Par courrier du 14 juin 2007, les demandeurs se sont adressés une nouvelle fois à l’OFSP pour contester ses réponses sur la base des informations dont ils disposaient, lui exposer leur point de vue et le prier encore une fois de leur remettre les documents souhaités.
Le 3 septembre, le 1 er novembre et le 3 novembre 2007, les demandeurs ont prié l’OFSP de prendre position, car aucun des documents demandés ne leur était jusqu’alors parvenu. L’avocat des demandeurs a fait part de leur impatience croissante en ces termes : « La patience de mes mandants sur laquelle votre Office compte depuis de nombreuses semaines est désormais à bout. »
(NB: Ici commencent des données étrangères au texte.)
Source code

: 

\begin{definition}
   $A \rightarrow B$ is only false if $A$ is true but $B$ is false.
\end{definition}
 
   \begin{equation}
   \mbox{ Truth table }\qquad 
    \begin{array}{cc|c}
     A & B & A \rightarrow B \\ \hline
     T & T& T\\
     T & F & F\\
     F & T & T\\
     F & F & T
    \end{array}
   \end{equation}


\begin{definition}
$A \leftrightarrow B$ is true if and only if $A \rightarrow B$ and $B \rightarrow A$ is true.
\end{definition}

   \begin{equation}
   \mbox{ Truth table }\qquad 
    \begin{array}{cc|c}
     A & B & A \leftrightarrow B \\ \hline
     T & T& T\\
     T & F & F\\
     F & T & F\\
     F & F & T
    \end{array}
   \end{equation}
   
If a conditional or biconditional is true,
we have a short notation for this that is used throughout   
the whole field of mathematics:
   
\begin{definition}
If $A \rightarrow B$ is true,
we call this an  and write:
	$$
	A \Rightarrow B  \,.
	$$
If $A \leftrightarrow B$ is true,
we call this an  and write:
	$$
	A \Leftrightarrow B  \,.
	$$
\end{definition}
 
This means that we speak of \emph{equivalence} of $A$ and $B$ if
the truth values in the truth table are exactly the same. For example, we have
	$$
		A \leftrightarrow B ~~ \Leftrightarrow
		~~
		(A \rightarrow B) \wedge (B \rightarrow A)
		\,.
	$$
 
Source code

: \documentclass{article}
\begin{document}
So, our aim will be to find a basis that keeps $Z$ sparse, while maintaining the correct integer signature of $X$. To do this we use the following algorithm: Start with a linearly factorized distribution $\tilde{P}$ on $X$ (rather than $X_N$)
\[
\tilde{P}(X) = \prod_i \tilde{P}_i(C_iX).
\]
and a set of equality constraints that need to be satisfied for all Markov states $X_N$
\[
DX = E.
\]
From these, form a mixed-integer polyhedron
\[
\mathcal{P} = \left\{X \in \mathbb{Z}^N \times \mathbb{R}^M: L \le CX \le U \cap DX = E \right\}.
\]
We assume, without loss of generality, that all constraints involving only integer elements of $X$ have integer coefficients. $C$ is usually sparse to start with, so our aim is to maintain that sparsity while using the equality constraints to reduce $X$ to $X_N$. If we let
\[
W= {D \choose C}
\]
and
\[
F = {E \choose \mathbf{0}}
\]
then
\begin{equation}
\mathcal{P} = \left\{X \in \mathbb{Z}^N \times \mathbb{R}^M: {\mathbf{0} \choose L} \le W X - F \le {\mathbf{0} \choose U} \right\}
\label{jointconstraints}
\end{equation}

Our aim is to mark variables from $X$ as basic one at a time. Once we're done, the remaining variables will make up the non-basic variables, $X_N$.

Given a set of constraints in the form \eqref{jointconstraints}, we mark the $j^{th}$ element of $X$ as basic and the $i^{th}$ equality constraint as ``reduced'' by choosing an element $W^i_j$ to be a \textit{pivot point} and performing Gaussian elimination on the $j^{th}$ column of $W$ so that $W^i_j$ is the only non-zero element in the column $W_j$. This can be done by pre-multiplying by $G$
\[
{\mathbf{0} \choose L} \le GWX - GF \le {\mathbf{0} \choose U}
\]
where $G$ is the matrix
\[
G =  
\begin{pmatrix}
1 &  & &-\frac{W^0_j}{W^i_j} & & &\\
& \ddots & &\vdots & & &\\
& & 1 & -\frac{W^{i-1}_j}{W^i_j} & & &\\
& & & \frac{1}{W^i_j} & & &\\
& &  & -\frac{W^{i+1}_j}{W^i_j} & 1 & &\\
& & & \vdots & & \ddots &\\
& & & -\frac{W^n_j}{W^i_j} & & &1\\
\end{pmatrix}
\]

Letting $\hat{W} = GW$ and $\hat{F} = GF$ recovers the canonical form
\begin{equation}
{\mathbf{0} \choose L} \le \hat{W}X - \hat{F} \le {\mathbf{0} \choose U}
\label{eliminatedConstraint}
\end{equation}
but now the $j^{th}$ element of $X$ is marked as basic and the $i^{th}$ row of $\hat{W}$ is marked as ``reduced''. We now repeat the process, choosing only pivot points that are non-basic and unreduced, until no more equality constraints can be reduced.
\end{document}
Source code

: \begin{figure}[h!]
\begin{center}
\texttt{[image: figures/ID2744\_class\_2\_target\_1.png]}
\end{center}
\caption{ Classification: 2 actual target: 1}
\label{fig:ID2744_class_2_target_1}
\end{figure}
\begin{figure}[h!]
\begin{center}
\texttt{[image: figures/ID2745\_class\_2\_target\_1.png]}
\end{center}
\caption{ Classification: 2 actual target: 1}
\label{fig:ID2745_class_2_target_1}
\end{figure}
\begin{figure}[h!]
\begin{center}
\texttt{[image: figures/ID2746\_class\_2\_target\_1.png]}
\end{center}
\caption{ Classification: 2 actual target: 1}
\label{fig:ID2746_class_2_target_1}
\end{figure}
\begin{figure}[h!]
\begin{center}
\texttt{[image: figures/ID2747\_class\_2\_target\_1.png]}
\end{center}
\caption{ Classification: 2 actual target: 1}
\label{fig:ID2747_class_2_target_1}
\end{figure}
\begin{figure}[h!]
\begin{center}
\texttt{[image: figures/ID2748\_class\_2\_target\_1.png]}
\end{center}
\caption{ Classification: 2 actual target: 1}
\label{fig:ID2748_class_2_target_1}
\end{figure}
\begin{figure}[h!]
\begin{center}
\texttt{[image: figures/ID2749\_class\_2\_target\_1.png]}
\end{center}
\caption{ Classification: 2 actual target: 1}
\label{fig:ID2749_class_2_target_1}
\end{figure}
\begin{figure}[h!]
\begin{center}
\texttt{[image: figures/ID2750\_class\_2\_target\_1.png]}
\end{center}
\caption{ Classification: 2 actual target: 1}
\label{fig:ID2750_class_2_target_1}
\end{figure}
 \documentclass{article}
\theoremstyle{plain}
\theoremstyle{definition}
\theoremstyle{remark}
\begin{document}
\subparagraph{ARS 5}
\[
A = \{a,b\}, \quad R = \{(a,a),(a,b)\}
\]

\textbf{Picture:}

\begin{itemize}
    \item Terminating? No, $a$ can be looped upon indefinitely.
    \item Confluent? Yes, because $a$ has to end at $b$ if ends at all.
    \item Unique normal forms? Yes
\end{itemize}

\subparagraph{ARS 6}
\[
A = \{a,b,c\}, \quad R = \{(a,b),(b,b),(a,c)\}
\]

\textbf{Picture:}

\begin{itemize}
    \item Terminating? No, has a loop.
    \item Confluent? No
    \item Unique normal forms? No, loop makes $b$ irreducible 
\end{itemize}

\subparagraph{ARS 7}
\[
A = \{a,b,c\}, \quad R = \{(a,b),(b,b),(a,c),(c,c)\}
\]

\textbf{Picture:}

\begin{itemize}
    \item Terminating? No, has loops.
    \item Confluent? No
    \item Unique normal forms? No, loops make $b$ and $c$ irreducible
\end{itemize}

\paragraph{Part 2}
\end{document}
Le 5 novembre 2007, l’OFSP a pris position sur la demande d’accès. Il a expliqué que les affaires du Conseil fédéral, telles que l’approbation des conventions tarifaires, n’entraient pas dans le champ d’application de la LTrans. Il a ajouté que les documents demandés, relatifs aux conventions tarifaires, contenaient des secrets d’affaires au sens de l’art. 7, al. 1, let. g, LTrans, et qu’il n’était donc pas possible d’accorder le droit d’accès. L’OFSP a en outre souligné qu’il ne détenait pas de documents afférents aux études RoKA. Enfin, il a reconfirmé que le nouveau système pour les bases de calcul 1 et 2 avait été discuté et introduit en 2001.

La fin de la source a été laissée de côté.